TASK BRIEF >> Among the entries below, how many lines include the string "remove"? Answer with only the number.
[[ EXTRACTED RECORDS, beginning ]]
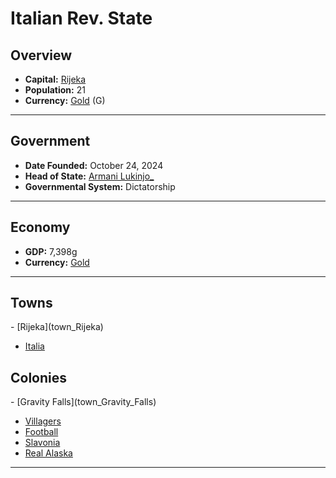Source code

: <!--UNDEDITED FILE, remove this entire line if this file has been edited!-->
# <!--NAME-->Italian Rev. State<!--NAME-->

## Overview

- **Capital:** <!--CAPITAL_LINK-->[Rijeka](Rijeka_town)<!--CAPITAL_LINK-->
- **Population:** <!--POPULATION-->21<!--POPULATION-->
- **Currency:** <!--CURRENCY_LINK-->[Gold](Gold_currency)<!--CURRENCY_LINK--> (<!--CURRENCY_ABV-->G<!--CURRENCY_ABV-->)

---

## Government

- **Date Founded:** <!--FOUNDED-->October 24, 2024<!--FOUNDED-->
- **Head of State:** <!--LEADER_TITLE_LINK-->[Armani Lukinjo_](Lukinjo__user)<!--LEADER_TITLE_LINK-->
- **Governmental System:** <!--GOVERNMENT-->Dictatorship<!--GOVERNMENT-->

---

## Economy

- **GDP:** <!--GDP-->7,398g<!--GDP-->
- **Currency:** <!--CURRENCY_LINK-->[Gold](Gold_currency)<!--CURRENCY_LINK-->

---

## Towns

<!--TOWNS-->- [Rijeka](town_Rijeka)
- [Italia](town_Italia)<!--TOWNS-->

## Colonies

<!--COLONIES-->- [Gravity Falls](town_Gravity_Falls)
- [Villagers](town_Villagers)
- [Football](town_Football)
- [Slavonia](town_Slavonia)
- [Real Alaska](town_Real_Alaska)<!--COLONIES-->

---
[[ EXTRACTED RECORDS, end ]]
[[ EXTRACTED RECORDS, beginning ]]
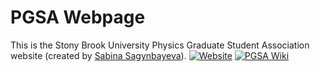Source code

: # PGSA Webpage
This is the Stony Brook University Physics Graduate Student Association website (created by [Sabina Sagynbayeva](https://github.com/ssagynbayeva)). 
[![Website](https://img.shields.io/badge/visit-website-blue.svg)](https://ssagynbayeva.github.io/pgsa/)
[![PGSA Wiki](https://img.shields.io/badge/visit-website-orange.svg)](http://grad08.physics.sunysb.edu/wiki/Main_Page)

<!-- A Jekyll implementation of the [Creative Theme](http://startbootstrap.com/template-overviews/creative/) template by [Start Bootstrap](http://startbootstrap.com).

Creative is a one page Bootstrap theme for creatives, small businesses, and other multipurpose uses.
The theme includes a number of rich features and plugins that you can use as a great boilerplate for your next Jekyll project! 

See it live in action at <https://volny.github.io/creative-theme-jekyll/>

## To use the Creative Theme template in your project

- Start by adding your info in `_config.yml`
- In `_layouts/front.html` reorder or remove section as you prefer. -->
[[ EXTRACTED RECORDS, end ]]
WRITTEN SOLUTION >> 2